Q: Was My Behavior Really Bipolar Disorder?
I was diagnosed with bipolar disorder five weeks ago by my neurologist. In
1996 I was diagnosed with an astrocytoma grade 2 brain tumor and had brain
surgery to remove as much as they could. Since then I've been depressed on and
off. This past year it appeared to get worse. One day I'll think about
commiting suicide or thinking about dying in a car accident. Then, I'll switch
to thinking everything is fine, then, thinking everything is great and love
living, then, back to deppression. I finaly gave in and started taking Zoloft.
It has been amazing for me so far. My obsessive thinking has gone away and feel
normal. In the past year I began thinking about my past and obsessing about
settling differences with people. On and on. I'll write an e- ail to someone
and then wonder why I sent it because I know it's not the real me who wrote it.
but, I send it anyway. Now I'm thinking about the future instead of the past and
laugh at my obsessive behaviour. I remember one time I snapped at someone at
work and was screaming at him saying all kinds of horrible things to him. When
I snapped out of it, I imediatetly had no idea what I said and had to ask
witnesses what did I say. Anyway, my question is, Is that behaviour really
bipolar or some other mental disorder? Also, my nuerologist, doctor and
pharmacist all told me that if I really need an antideppresant I will not have
any side effects. So far, I have no side effects from zoloft. And they keep
telling me that if I feel better I should not go off this medication, ever.
Dear Ms. H' --
Well, first of all, congratulations on things going so much better. I'm sure
you're among those thinking "wow, this is so much better, I don't want anybody
to change anything." At least that's what I see often in my patients
who've been through what you went through and then are no longer cycling through
those experiences.

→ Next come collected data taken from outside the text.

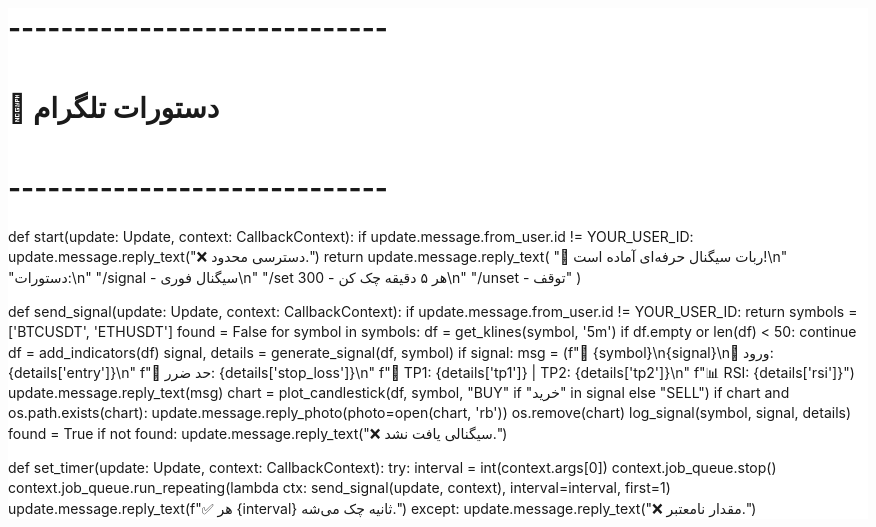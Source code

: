 # -----------------------------
# 📣 دستورات تلگرام
# -----------------------------
def start(update: Update, context: CallbackContext):
    if update.message.from_user.id != YOUR_USER_ID:
        update.message.reply_text("❌ دسترسی محدود.")
        return
    update.message.reply_text(
        "🤖 ربات سیگنال حرفه‌ای آماده است!\n"
        "دستورات:\n"
        "/signal - سیگنال فوری\n"
        "/set 300 - هر ۵ دقیقه چک کن\n"
        "/unset - توقف"
    )

def send_signal(update: Update, context: CallbackContext):
    if update.message.from_user.id != YOUR_USER_ID:
        return
    symbols = ['BTCUSDT', 'ETHUSDT']
    found = False
    for symbol in symbols:
        df = get_klines(symbol, '5m')
        if df.empty or len(df) < 50: continue
        df = add_indicators(df)
        signal, details = generate_signal(df, symbol)
        if signal:
            msg = (f"🚀 {symbol}\n{signal}\n📍 ورود: {details['entry']}\n"
                   f"🔻 حد ضرر: {details['stop_loss']}\n"
                   f"🔺 TP1: {details['tp1']} | TP2: {details['tp2']}\n"
                   f"📊 RSI: {details['rsi']}")
            update.message.reply_text(msg)
            chart = plot_candlestick(df, symbol, "BUY" if "خرید" in signal else "SELL")
            if chart and os.path.exists(chart):
                update.message.reply_photo(photo=open(chart, 'rb'))
                os.remove(chart)
            log_signal(symbol, signal, details)
            found = True
    if not found:
        update.message.reply_text("❌ سیگنالی یافت نشد.")

def set_timer(update: Update, context: CallbackContext):
    try:
        interval = int(context.args[0])
        context.job_queue.stop()
        context.job_queue.run_repeating(lambda ctx: send_signal(update, context), interval=interval, first=1)
        update.message.reply_text(f"✅ هر {interval} ثانیه چک می‌شه.")
    except:
        update.message.reply_text("❌ مقدار نامعتبر.")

So, what might I add at this point.
Well, first of all, "was that really bipolar
disorder?" It sounds like looking back you can see that whatever it was, it
wasn't "normal" for you. Hopefully that's something more like where you're
living now. And from here, you can see that back then was just clearly
different. So, whatever we choose to call it, it was some odd
brain-chemistry/electricity deal, right? Sounds like you're wondering whether
that is some sort of effect of the brain tumor, perhaps directly, or perhaps
through some sort of seizure-like phenomenon (as that is suggested by the
"immediately had no idea what I said and had to ask witnesses what did I say"
experience, which is not at all like bipolar disorder usually looks). If your
tumor was in the region of your temporal lobe, then there is all the more reason
to think of these experiences as some sort of overlap between bipolar disorder
and a more "neurologic" basis, although I think the logic holds regardless of
where the tumor was (that's because temporal lobe seizures can appear strikingly
like bipolar symptoms).
If all you had was bipolar disorder, then the question
of whether to stick with the antidepressant for years now would be somewhat
controversial, as summarized on my page about
controversies (in this case, #3). But because there is evidence of overlap
with another condition (e.g. the neurologic aspect; and the obsessive aspect),
you cannot directly apply those data to your situation; and therefore I have
nothing to add to what your doctors have told you about the antidepressant. I
hope that thus speaking out of both sides of my mouth came out clearly: while
there are data to suggest that staying on the antidepressant may not be the best
approach in people with bipolar disorder, your case is different, more complex,
and so I defer to your doctors there.